Assignment:
Exact copies of all the records are the expected output.

________________________

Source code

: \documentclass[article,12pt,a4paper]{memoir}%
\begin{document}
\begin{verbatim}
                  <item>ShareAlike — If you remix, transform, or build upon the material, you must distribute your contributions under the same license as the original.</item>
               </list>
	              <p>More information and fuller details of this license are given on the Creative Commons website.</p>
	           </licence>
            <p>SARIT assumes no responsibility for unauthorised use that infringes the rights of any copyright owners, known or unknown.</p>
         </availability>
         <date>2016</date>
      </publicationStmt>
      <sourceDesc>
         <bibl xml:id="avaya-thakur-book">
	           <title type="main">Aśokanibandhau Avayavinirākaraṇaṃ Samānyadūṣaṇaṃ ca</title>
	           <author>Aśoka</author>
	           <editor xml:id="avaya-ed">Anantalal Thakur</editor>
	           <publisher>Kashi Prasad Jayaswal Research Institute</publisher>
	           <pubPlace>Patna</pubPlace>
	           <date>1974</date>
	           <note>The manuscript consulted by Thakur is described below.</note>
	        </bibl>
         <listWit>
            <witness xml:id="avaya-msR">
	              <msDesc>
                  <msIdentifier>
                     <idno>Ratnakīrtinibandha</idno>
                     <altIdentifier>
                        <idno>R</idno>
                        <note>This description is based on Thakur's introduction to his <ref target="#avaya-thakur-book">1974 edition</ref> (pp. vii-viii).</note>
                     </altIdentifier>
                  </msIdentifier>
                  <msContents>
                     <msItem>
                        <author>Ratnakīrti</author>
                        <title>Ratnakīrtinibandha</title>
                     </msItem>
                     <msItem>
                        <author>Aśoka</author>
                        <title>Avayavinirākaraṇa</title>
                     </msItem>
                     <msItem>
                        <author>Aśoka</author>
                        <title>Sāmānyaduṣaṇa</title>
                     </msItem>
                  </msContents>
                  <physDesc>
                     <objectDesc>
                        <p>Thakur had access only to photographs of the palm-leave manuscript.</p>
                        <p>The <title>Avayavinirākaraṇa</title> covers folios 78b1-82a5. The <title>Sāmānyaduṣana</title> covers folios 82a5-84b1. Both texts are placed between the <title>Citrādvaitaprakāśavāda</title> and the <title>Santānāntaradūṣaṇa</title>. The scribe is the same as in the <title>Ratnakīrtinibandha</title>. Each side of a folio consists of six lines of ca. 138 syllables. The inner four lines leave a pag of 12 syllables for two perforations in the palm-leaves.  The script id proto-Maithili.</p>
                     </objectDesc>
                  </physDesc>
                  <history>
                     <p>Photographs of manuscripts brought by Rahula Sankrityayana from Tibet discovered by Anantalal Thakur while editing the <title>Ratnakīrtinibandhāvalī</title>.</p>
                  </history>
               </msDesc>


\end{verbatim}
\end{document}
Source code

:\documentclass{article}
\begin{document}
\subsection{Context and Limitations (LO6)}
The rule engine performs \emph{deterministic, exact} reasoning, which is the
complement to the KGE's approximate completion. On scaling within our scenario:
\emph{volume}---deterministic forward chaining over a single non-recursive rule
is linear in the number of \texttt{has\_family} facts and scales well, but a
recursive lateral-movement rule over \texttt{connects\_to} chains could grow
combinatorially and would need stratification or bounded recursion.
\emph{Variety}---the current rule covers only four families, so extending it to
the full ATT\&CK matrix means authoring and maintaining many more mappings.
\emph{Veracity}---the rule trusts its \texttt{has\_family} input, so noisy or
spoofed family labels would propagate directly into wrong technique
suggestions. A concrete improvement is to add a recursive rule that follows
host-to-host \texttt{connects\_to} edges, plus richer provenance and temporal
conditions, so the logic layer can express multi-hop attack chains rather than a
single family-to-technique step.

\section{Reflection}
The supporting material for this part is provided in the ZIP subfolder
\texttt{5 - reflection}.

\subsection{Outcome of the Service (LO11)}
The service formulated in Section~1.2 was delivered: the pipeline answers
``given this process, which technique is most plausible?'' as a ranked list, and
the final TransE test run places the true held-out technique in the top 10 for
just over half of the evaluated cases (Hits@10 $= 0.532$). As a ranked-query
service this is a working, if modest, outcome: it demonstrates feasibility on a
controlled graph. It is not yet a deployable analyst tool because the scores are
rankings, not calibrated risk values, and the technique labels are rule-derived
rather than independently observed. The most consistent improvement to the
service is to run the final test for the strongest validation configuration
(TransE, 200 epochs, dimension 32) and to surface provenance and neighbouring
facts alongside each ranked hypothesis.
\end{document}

________________________

Solution to this exercise:
Source code

: \documentclass[article,12pt,a4paper]{memoir}%
\begin{document}
\begin{verbatim}
                  <item>ShareAlike — If you remix, transform, or build upon the material, you must distribute your contributions under the same license as the original.</item>
               </list>
	              <p>More information and fuller details of this license are given on the Creative Commons website.</p>
	           </licence>
            <p>SARIT assumes no responsibility for unauthorised use that infringes the rights of any copyright owners, known or unknown.</p>
         </availability>
         <date>2016</date>
      </publicationStmt>
      <sourceDesc>
         <bibl xml:id="avaya-thakur-book">
	           <title type="main">Aśokanibandhau Avayavinirākaraṇaṃ Samānyadūṣaṇaṃ ca</title>
	           <author>Aśoka</author>
	           <editor xml:id="avaya-ed">Anantalal Thakur</editor>
	           <publisher>Kashi Prasad Jayaswal Research Institute</publisher>
	           <pubPlace>Patna</pubPlace>
	           <date>1974</date>
	           <note>The manuscript consulted by Thakur is described below.</note>
	        </bibl>
         <listWit>
            <witness xml:id="avaya-msR">
	              <msDesc>
                  <msIdentifier>
                     <idno>Ratnakīrtinibandha</idno>
                     <altIdentifier>
                        <idno>R</idno>
                        <note>This description is based on Thakur's introduction to his <ref target="#avaya-thakur-book">1974 edition</ref> (pp. vii-viii).</note>
                     </altIdentifier>
                  </msIdentifier>
                  <msContents>
                     <msItem>
                        <author>Ratnakīrti</author>
                        <title>Ratnakīrtinibandha</title>
                     </msItem>
                     <msItem>
                        <author>Aśoka</author>
                        <title>Avayavinirākaraṇa</title>
                     </msItem>
                     <msItem>
                        <author>Aśoka</author>
                        <title>Sāmānyaduṣaṇa</title>
                     </msItem>
                  </msContents>
                  <physDesc>
                     <objectDesc>
                        <p>Thakur had access only to photographs of the palm-leave manuscript.</p>
                        <p>The <title>Avayavinirākaraṇa</title> covers folios 78b1-82a5. The <title>Sāmānyaduṣana</title> covers folios 82a5-84b1. Both texts are placed between the <title>Citrādvaitaprakāśavāda</title> and the <title>Santānāntaradūṣaṇa</title>. The scribe is the same as in the <title>Ratnakīrtinibandha</title>. Each side of a folio consists of six lines of ca. 138 syllables. The inner four lines leave a pag of 12 syllables for two perforations in the palm-leaves.  The script id proto-Maithili.</p>
                     </objectDesc>
                  </physDesc>
                  <history>
                     <p>Photographs of manuscripts brought by Rahula Sankrityayana from Tibet discovered by Anantalal Thakur while editing the <title>Ratnakīrtinibandhāvalī</title>.</p>
                  </history>
               </msDesc>


\end{verbatim}
\end{document}
Source code

:\documentclass{article}
\begin{document}
\subsection{Context and Limitations (LO6)}
The rule engine performs \emph{deterministic, exact} reasoning, which is the
complement to the KGE's approximate completion. On scaling within our scenario:
\emph{volume}---deterministic forward chaining over a single non-recursive rule
is linear in the number of \texttt{has\_family} facts and scales well, but a
recursive lateral-movement rule over \texttt{connects\_to} chains could grow
combinatorially and would need stratification or bounded recursion.
\emph{Variety}---the current rule covers only four families, so extending it to
the full ATT\&CK matrix means authoring and maintaining many more mappings.
\emph{Veracity}---the rule trusts its \texttt{has\_family} input, so noisy or
spoofed family labels would propagate directly into wrong technique
suggestions. A concrete improvement is to add a recursive rule that follows
host-to-host \texttt{connects\_to} edges, plus richer provenance and temporal
conditions, so the logic layer can express multi-hop attack chains rather than a
single family-to-technique step.

\section{Reflection}
The supporting material for this part is provided in the ZIP subfolder
\texttt{5 - reflection}.

\subsection{Outcome of the Service (LO11)}
The service formulated in Section~1.2 was delivered: the pipeline answers
``given this process, which technique is most plausible?'' as a ranked list, and
the final TransE test run places the true held-out technique in the top 10 for
just over half of the evaluated cases (Hits@10 $= 0.532$). As a ranked-query
service this is a working, if modest, outcome: it demonstrates feasibility on a
controlled graph. It is not yet a deployable analyst tool because the scores are
rankings, not calibrated risk values, and the technique labels are rule-derived
rather than independently observed. The most consistent improvement to the
service is to run the final test for the strongest validation configuration
(TransE, 200 epochs, dimension 32) and to surface provenance and neighbouring
facts alongside each ranked hypothesis.
\end{document}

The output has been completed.